• Record set:

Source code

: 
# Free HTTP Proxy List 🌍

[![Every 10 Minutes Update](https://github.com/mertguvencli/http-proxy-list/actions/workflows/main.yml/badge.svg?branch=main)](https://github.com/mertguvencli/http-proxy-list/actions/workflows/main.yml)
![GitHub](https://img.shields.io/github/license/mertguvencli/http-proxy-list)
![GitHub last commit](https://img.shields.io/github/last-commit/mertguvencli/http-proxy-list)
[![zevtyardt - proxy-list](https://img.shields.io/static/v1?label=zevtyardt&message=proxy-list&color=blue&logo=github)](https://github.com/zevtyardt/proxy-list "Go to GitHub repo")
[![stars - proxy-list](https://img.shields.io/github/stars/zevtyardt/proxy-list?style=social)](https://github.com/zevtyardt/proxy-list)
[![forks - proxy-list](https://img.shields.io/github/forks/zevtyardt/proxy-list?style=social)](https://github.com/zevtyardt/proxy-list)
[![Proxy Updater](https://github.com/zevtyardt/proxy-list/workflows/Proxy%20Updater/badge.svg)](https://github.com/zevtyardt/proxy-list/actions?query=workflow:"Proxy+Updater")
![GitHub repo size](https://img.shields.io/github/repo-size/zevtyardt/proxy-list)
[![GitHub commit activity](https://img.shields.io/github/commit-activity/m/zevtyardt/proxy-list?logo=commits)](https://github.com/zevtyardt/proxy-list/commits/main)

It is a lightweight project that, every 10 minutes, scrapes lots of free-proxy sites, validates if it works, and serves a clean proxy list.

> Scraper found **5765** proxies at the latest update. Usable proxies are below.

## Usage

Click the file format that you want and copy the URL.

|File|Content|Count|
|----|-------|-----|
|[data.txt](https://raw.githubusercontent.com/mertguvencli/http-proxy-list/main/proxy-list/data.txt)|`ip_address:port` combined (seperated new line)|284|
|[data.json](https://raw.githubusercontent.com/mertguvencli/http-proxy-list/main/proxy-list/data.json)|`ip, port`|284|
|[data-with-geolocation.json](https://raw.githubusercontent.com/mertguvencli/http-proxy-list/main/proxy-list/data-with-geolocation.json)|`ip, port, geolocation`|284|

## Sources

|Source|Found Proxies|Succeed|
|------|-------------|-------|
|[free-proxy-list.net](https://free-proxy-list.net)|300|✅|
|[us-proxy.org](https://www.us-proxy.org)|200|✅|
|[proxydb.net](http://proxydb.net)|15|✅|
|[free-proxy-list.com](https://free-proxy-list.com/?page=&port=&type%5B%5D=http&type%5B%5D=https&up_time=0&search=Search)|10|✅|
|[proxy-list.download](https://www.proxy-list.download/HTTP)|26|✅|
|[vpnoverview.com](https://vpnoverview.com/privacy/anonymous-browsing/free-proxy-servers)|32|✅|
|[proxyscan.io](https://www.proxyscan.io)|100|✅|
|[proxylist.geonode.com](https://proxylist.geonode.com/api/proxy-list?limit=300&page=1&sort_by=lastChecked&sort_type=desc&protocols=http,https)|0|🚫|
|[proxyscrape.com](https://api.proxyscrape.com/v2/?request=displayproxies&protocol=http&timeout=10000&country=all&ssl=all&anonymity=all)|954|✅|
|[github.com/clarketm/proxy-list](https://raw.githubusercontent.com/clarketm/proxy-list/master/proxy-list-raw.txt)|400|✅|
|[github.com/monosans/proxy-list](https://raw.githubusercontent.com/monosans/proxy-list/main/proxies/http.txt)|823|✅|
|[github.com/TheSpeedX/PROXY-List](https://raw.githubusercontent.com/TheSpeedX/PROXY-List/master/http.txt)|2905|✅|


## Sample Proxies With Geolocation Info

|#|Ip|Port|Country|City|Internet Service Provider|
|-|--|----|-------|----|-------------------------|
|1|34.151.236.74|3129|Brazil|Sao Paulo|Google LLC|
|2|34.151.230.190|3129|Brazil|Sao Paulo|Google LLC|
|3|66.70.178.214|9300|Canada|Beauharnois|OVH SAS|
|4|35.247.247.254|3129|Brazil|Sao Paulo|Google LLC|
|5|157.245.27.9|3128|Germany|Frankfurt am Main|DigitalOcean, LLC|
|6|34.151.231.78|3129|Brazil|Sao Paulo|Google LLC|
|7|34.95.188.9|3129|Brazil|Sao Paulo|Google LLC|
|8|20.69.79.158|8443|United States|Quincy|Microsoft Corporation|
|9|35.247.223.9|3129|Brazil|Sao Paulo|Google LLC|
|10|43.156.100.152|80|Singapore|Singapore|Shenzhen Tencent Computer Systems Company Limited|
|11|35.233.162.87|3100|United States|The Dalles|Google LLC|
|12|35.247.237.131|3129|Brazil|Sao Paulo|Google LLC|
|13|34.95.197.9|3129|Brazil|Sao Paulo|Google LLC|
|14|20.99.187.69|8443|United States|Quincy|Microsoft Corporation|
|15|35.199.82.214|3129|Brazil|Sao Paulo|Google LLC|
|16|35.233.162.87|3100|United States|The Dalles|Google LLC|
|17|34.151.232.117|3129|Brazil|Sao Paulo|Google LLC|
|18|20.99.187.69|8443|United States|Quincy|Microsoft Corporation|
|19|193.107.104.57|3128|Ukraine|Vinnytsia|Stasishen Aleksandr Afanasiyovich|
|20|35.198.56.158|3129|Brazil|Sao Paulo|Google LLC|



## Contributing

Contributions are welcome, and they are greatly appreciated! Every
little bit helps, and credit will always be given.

• About this task: Please repeat all the records above exactly as they appear.

• Answer section:
Source code

: 
# Free HTTP Proxy List 🌍

[![Every 10 Minutes Update](https://github.com/mertguvencli/http-proxy-list/actions/workflows/main.yml/badge.svg?branch=main)](https://github.com/mertguvencli/http-proxy-list/actions/workflows/main.yml)
![GitHub](https://img.shields.io/github/license/mertguvencli/http-proxy-list)
![GitHub last commit](https://img.shields.io/github/last-commit/mertguvencli/http-proxy-list)
[![zevtyardt - proxy-list](https://img.shields.io/static/v1?label=zevtyardt&message=proxy-list&color=blue&logo=github)](https://github.com/zevtyardt/proxy-list "Go to GitHub repo")
[![stars - proxy-list](https://img.shields.io/github/stars/zevtyardt/proxy-list?style=social)](https://github.com/zevtyardt/proxy-list)
[![forks - proxy-list](https://img.shields.io/github/forks/zevtyardt/proxy-list?style=social)](https://github.com/zevtyardt/proxy-list)
[![Proxy Updater](https://github.com/zevtyardt/proxy-list/workflows/Proxy%20Updater/badge.svg)](https://github.com/zevtyardt/proxy-list/actions?query=workflow:"Proxy+Updater")
![GitHub repo size](https://img.shields.io/github/repo-size/zevtyardt/proxy-list)
[![GitHub commit activity](https://img.shields.io/github/commit-activity/m/zevtyardt/proxy-list?logo=commits)](https://github.com/zevtyardt/proxy-list/commits/main)

It is a lightweight project that, every 10 minutes, scrapes lots of free-proxy sites, validates if it works, and serves a clean proxy list.

> Scraper found **5765** proxies at the latest update. Usable proxies are below.

## Usage

Click the file format that you want and copy the URL.

|File|Content|Count|
|----|-------|-----|
|[data.txt](https://raw.githubusercontent.com/mertguvencli/http-proxy-list/main/proxy-list/data.txt)|`ip_address:port` combined (seperated new line)|284|
|[data.json](https://raw.githubusercontent.com/mertguvencli/http-proxy-list/main/proxy-list/data.json)|`ip, port`|284|
|[data-with-geolocation.json](https://raw.githubusercontent.com/mertguvencli/http-proxy-list/main/proxy-list/data-with-geolocation.json)|`ip, port, geolocation`|284|

## Sources

|Source|Found Proxies|Succeed|
|------|-------------|-------|
|[free-proxy-list.net](https://free-proxy-list.net)|300|✅|
|[us-proxy.org](https://www.us-proxy.org)|200|✅|
|[proxydb.net](http://proxydb.net)|15|✅|
|[free-proxy-list.com](https://free-proxy-list.com/?page=&port=&type%5B%5D=http&type%5B%5D=https&up_time=0&search=Search)|10|✅|
|[proxy-list.download](https://www.proxy-list.download/HTTP)|26|✅|
|[vpnoverview.com](https://vpnoverview.com/privacy/anonymous-browsing/free-proxy-servers)|32|✅|
|[proxyscan.io](https://www.proxyscan.io)|100|✅|
|[proxylist.geonode.com](https://proxylist.geonode.com/api/proxy-list?limit=300&page=1&sort_by=lastChecked&sort_type=desc&protocols=http,https)|0|🚫|
|[proxyscrape.com](https://api.proxyscrape.com/v2/?request=displayproxies&protocol=http&timeout=10000&country=all&ssl=all&anonymity=all)|954|✅|
|[github.com/clarketm/proxy-list](https://raw.githubusercontent.com/clarketm/proxy-list/master/proxy-list-raw.txt)|400|✅|
|[github.com/monosans/proxy-list](https://raw.githubusercontent.com/monosans/proxy-list/main/proxies/http.txt)|823|✅|
|[github.com/TheSpeedX/PROXY-List](https://raw.githubusercontent.com/TheSpeedX/PROXY-List/master/http.txt)|2905|✅|


## Sample Proxies With Geolocation Info

|#|Ip|Port|Country|City|Internet Service Provider|
|-|--|----|-------|----|-------------------------|
|1|34.151.236.74|3129|Brazil|Sao Paulo|Google LLC|
|2|34.151.230.190|3129|Brazil|Sao Paulo|Google LLC|
|3|66.70.178.214|9300|Canada|Beauharnois|OVH SAS|
|4|35.247.247.254|3129|Brazil|Sao Paulo|Google LLC|
|5|157.245.27.9|3128|Germany|Frankfurt am Main|DigitalOcean, LLC|
|6|34.151.231.78|3129|Brazil|Sao Paulo|Google LLC|
|7|34.95.188.9|3129|Brazil|Sao Paulo|Google LLC|
|8|20.69.79.158|8443|United States|Quincy|Microsoft Corporation|
|9|35.247.223.9|3129|Brazil|Sao Paulo|Google LLC|
|10|43.156.100.152|80|Singapore|Singapore|Shenzhen Tencent Computer Systems Company Limited|
|11|35.233.162.87|3100|United States|The Dalles|Google LLC|
|12|35.247.237.131|3129|Brazil|Sao Paulo|Google LLC|
|13|34.95.197.9|3129|Brazil|Sao Paulo|Google LLC|
|14|20.99.187.69|8443|United States|Quincy|Microsoft Corporation|
|15|35.199.82.214|3129|Brazil|Sao Paulo|Google LLC|
|16|35.233.162.87|3100|United States|The Dalles|Google LLC|
|17|34.151.232.117|3129|Brazil|Sao Paulo|Google LLC|
|18|20.99.187.69|8443|United States|Quincy|Microsoft Corporation|
|19|193.107.104.57|3128|Ukraine|Vinnytsia|Stasishen Aleksandr Afanasiyovich|
|20|35.198.56.158|3129|Brazil|Sao Paulo|Google LLC|



## Contributing

Contributions are welcome, and they are greatly appreciated! Every
little bit helps, and credit will always be given.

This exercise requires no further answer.